TASK REQUIREMENTS:
Exact copies of all the entries below are expected in the answer.

·····

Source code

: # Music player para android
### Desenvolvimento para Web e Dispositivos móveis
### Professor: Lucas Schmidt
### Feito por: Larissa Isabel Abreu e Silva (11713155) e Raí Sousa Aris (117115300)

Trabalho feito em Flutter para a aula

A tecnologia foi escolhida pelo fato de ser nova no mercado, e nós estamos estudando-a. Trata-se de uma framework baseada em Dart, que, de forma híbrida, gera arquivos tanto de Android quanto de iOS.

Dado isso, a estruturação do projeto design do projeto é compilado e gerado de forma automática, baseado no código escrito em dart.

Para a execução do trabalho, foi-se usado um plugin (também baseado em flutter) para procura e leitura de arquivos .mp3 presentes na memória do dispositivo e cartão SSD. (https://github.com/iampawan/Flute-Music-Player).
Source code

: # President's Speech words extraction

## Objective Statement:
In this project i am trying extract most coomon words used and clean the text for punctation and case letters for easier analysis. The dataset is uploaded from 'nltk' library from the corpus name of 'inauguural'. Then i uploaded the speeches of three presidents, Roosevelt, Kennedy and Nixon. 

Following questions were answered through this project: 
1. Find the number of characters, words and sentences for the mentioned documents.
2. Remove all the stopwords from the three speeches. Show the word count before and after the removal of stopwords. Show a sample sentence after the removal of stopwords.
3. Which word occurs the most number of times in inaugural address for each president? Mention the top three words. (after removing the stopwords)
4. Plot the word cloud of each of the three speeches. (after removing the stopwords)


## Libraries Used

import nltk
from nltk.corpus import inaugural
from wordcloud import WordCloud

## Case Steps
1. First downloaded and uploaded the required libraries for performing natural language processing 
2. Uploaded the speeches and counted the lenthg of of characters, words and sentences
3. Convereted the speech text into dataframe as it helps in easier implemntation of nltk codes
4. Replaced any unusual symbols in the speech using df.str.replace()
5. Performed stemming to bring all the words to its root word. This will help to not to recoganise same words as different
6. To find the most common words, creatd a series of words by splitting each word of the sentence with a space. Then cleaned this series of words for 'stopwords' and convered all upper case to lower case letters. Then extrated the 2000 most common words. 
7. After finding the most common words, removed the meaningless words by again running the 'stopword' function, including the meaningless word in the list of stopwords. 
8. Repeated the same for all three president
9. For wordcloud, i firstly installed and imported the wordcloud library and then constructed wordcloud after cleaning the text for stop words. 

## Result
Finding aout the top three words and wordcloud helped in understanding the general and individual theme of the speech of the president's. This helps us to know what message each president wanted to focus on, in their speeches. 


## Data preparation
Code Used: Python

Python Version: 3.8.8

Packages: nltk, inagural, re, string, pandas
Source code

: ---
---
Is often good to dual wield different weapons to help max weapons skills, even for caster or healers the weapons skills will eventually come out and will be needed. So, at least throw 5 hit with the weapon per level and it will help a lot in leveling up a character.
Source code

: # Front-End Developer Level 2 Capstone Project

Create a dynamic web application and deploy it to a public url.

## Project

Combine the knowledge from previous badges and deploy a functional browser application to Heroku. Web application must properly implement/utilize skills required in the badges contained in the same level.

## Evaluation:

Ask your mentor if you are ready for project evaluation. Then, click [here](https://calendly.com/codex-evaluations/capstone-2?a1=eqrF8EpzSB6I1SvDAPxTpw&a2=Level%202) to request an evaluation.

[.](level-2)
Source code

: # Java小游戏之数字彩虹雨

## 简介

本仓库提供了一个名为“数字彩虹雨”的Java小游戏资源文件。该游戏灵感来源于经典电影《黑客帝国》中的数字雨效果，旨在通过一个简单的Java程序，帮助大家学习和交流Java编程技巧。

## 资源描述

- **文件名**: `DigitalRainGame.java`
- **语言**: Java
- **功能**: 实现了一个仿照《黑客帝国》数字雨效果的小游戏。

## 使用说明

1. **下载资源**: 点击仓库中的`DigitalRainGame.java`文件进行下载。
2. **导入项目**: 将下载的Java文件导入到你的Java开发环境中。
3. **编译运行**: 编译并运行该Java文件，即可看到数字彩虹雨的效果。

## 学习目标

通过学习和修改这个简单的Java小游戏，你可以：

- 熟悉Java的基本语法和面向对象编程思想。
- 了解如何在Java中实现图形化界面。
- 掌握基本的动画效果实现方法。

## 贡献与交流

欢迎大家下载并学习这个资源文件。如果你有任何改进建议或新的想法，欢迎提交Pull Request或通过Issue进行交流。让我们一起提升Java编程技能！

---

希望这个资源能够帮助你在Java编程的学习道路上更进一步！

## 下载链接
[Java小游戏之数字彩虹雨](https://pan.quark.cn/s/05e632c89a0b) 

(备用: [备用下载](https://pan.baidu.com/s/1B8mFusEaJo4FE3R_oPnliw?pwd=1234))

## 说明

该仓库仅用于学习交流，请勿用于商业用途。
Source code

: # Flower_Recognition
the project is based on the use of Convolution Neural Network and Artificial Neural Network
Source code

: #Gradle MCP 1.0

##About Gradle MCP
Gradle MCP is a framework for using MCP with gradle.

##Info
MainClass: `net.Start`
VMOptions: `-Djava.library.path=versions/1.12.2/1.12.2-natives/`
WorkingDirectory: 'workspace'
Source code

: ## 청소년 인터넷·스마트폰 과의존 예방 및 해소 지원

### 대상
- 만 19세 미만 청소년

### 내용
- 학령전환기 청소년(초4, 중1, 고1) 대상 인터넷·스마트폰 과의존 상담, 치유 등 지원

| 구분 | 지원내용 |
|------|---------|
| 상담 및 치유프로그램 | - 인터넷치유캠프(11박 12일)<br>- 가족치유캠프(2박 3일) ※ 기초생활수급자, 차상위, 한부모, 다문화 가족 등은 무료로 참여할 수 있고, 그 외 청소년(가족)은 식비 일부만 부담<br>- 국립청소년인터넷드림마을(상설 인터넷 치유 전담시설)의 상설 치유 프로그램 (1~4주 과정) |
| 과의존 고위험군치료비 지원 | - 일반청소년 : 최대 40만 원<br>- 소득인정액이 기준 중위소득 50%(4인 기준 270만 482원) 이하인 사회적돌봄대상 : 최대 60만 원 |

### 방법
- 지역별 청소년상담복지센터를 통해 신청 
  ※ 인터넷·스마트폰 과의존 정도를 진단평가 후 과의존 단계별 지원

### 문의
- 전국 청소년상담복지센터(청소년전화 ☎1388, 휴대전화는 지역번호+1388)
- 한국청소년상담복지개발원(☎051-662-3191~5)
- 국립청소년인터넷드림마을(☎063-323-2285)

·····

WRITTEN RESPONSE:
Source code

: # Music player para android
### Desenvolvimento para Web e Dispositivos móveis
### Professor: Lucas Schmidt
### Feito por: Larissa Isabel Abreu e Silva (11713155) e Raí Sousa Aris (117115300)

Trabalho feito em Flutter para a aula

A tecnologia foi escolhida pelo fato de ser nova no mercado, e nós estamos estudando-a. Trata-se de uma framework baseada em Dart, que, de forma híbrida, gera arquivos tanto de Android quanto de iOS.

Dado isso, a estruturação do projeto design do projeto é compilado e gerado de forma automática, baseado no código escrito em dart.

Para a execução do trabalho, foi-se usado um plugin (também baseado em flutter) para procura e leitura de arquivos .mp3 presentes na memória do dispositivo e cartão SSD. (https://github.com/iampawan/Flute-Music-Player).
Source code

: # President's Speech words extraction

## Objective Statement:
In this project i am trying extract most coomon words used and clean the text for punctation and case letters for easier analysis. The dataset is uploaded from 'nltk' library from the corpus name of 'inauguural'. Then i uploaded the speeches of three presidents, Roosevelt, Kennedy and Nixon. 

Following questions were answered through this project: 
1. Find the number of characters, words and sentences for the mentioned documents.
2. Remove all the stopwords from the three speeches. Show the word count before and after the removal of stopwords. Show a sample sentence after the removal of stopwords.
3. Which word occurs the most number of times in inaugural address for each president? Mention the top three words. (after removing the stopwords)
4. Plot the word cloud of each of the three speeches. (after removing the stopwords)


## Libraries Used

import nltk
from nltk.corpus import inaugural
from wordcloud import WordCloud

## Case Steps
1. First downloaded and uploaded the required libraries for performing natural language processing 
2. Uploaded the speeches and counted the lenthg of of characters, words and sentences
3. Convereted the speech text into dataframe as it helps in easier implemntation of nltk codes
4. Replaced any unusual symbols in the speech using df.str.replace()
5. Performed stemming to bring all the words to its root word. This will help to not to recoganise same words as different
6. To find the most common words, creatd a series of words by splitting each word of the sentence with a space. Then cleaned this series of words for 'stopwords' and convered all upper case to lower case letters. Then extrated the 2000 most common words. 
7. After finding the most common words, removed the meaningless words by again running the 'stopword' function, including the meaningless word in the list of stopwords. 
8. Repeated the same for all three president
9. For wordcloud, i firstly installed and imported the wordcloud library and then constructed wordcloud after cleaning the text for stop words. 

## Result
Finding aout the top three words and wordcloud helped in understanding the general and individual theme of the speech of the president's. This helps us to know what message each president wanted to focus on, in their speeches. 


## Data preparation
Code Used: Python

Python Version: 3.8.8

Packages: nltk, inagural, re, string, pandas
Source code

: ---
---
Is often good to dual wield different weapons to help max weapons skills, even for caster or healers the weapons skills will eventually come out and will be needed. So, at least throw 5 hit with the weapon per level and it will help a lot in leveling up a character.
Source code

: # Front-End Developer Level 2 Capstone Project

Create a dynamic web application and deploy it to a public url.

## Project

Combine the knowledge from previous badges and deploy a functional browser application to Heroku. Web application must properly implement/utilize skills required in the badges contained in the same level.

## Evaluation:

Ask your mentor if you are ready for project evaluation. Then, click [here](https://calendly.com/codex-evaluations/capstone-2?a1=eqrF8EpzSB6I1SvDAPxTpw&a2=Level%202) to request an evaluation.

[.](level-2)
Source code

: # Java小游戏之数字彩虹雨

## 简介

本仓库提供了一个名为“数字彩虹雨”的Java小游戏资源文件。该游戏灵感来源于经典电影《黑客帝国》中的数字雨效果，旨在通过一个简单的Java程序，帮助大家学习和交流Java编程技巧。

## 资源描述

- **文件名**: `DigitalRainGame.java`
- **语言**: Java
- **功能**: 实现了一个仿照《黑客帝国》数字雨效果的小游戏。

## 使用说明

1. **下载资源**: 点击仓库中的`DigitalRainGame.java`文件进行下载。
2. **导入项目**: 将下载的Java文件导入到你的Java开发环境中。
3. **编译运行**: 编译并运行该Java文件，即可看到数字彩虹雨的效果。

## 学习目标

通过学习和修改这个简单的Java小游戏，你可以：

- 熟悉Java的基本语法和面向对象编程思想。
- 了解如何在Java中实现图形化界面。
- 掌握基本的动画效果实现方法。

## 贡献与交流

欢迎大家下载并学习这个资源文件。如果你有任何改进建议或新的想法，欢迎提交Pull Request或通过Issue进行交流。让我们一起提升Java编程技能！

---

希望这个资源能够帮助你在Java编程的学习道路上更进一步！

## 下载链接
[Java小游戏之数字彩虹雨](https://pan.quark.cn/s/05e632c89a0b) 

(备用: [备用下载](https://pan.baidu.com/s/1B8mFusEaJo4FE3R_oPnliw?pwd=1234))

## 说明

该仓库仅用于学习交流，请勿用于商业用途。
Source code

: # Flower_Recognition
the project is based on the use of Convolution Neural Network and Artificial Neural Network
Source code

: #Gradle MCP 1.0

##About Gradle MCP
Gradle MCP is a framework for using MCP with gradle.

##Info
MainClass: `net.Start`
VMOptions: `-Djava.library.path=versions/1.12.2/1.12.2-natives/`
WorkingDirectory: 'workspace'
Source code

: ## 청소년 인터넷·스마트폰 과의존 예방 및 해소 지원

### 대상
- 만 19세 미만 청소년

### 내용
- 학령전환기 청소년(초4, 중1, 고1) 대상 인터넷·스마트폰 과의존 상담, 치유 등 지원

| 구분 | 지원내용 |
|------|---------|
| 상담 및 치유프로그램 | - 인터넷치유캠프(11박 12일)<br>- 가족치유캠프(2박 3일) ※ 기초생활수급자, 차상위, 한부모, 다문화 가족 등은 무료로 참여할 수 있고, 그 외 청소년(가족)은 식비 일부만 부담<br>- 국립청소년인터넷드림마을(상설 인터넷 치유 전담시설)의 상설 치유 프로그램 (1~4주 과정) |
| 과의존 고위험군치료비 지원 | - 일반청소년 : 최대 40만 원<br>- 소득인정액이 기준 중위소득 50%(4인 기준 270만 482원) 이하인 사회적돌봄대상 : 최대 60만 원 |

### 방법
- 지역별 청소년상담복지센터를 통해 신청 
  ※ 인터넷·스마트폰 과의존 정도를 진단평가 후 과의존 단계별 지원

### 문의
- 전국 청소년상담복지센터(청소년전화 ☎1388, 휴대전화는 지역번호+1388)
- 한국청소년상담복지개발원(☎051-662-3191~5)
- 국립청소년인터넷드림마을(☎063-323-2285)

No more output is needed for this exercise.